Qualifications/Requirements
Now, if you ask me, I think that the only qualification for joining the Wally Wolf’s family is a go-getter attitude and a drive to make life a little more fun! But of course, we have our preferences for the kind of candidate we hope to attract:
- Experience in childcare
- Familiarity with Wally Wolf’s™ and other Wally Wolf™ subsidiaries
- Good people skills
- Pursuing an associate, bachelor or graduate degree at a college/university (or equivalent), or be a recent graduate (within six months of graduation date)
- Ability to commit 18 weeks to the internship plus four weeks post-internship
- Ability to work full time (60 hours/week) starting from June 21, 2022
- Authorized to work in the United States without visa sponsorship
- Must be fully vaccinated against COVID-19. Harlan Wolff, despite his advanced age, still makes a point of being seen at this location to “put on a brave face” due to the aforementioned legal turmoil he finds himself currently in. He refuses to wear a mask (unless it’s the famed Wally Wolf mascot head), and he is immunocompromised due to an existing bowling injury; his safety is our top priority as the company cannot face another loss at this time.
What’s in It for You?
We’re no fools. We know the real reason anyone would apply to an unpaid internship is the chance to rub elbows with some influential people and come out of it a step higher than they went into it.

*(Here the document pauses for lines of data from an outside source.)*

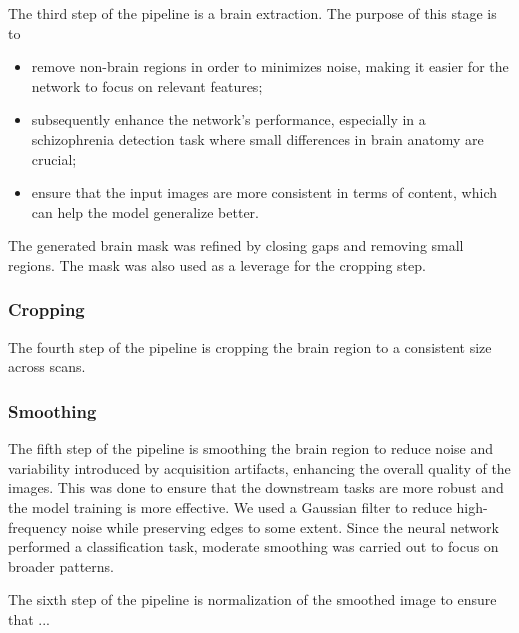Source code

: The third step of the pipeline is a brain extraction. The purpose of this stage is to
\begin{itemize}
    \item remove non-brain regions in order to minimizes noise, making it easier for the network to focus on relevant features;
    \item subsequently enhance the network's performance, especially in a schizophrenia detection task where small differences in brain anatomy are crucial;
    \item ensure that the input images are more consistent in terms of content, which can help the model generalize better.
\end{itemize}

The generated brain mask was refined by closing gaps and removing small regions. The mask was also used as a leverage for the cropping step.



\subsubsection{Cropping}

The fourth step of the pipeline is cropping the brain region to a consistent size across scans.

\subsubsection{Smoothing}

The fifth step of the pipeline is smoothing the brain region to reduce noise and variability introduced by acquisition artifacts, enhancing the overall quality of the images. This was done to ensure that the downstream tasks are more robust and the model training is more effective. We used a Gaussian filter to reduce high-frequency noise while preserving edges to some extent. Since the neural network performed a classification task, moderate smoothing was carried out to focus on broader patterns.

The sixth step of the pipeline is normalization of the smoothed image to ensure that ...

That’s why we took the liberty of outlining some things you can hope to get out of the experience:
- Interpersonal skills
- A chance to work as part of a unit that builds each other up
- Any food that’s on the top part of any garbage can is yours to keep
- Leslie David Baker (The Office, The Office Retrospective) once walked in, then just said “no” and left, so should he return, you could pick his brain about the industry
- Since July 2017, we offer an employee-only weekly screening of The Princess Diaries 2: Royal Engagement (attendance encouraged but no longer mandatory)
Interested? We’d be thrilled to have you!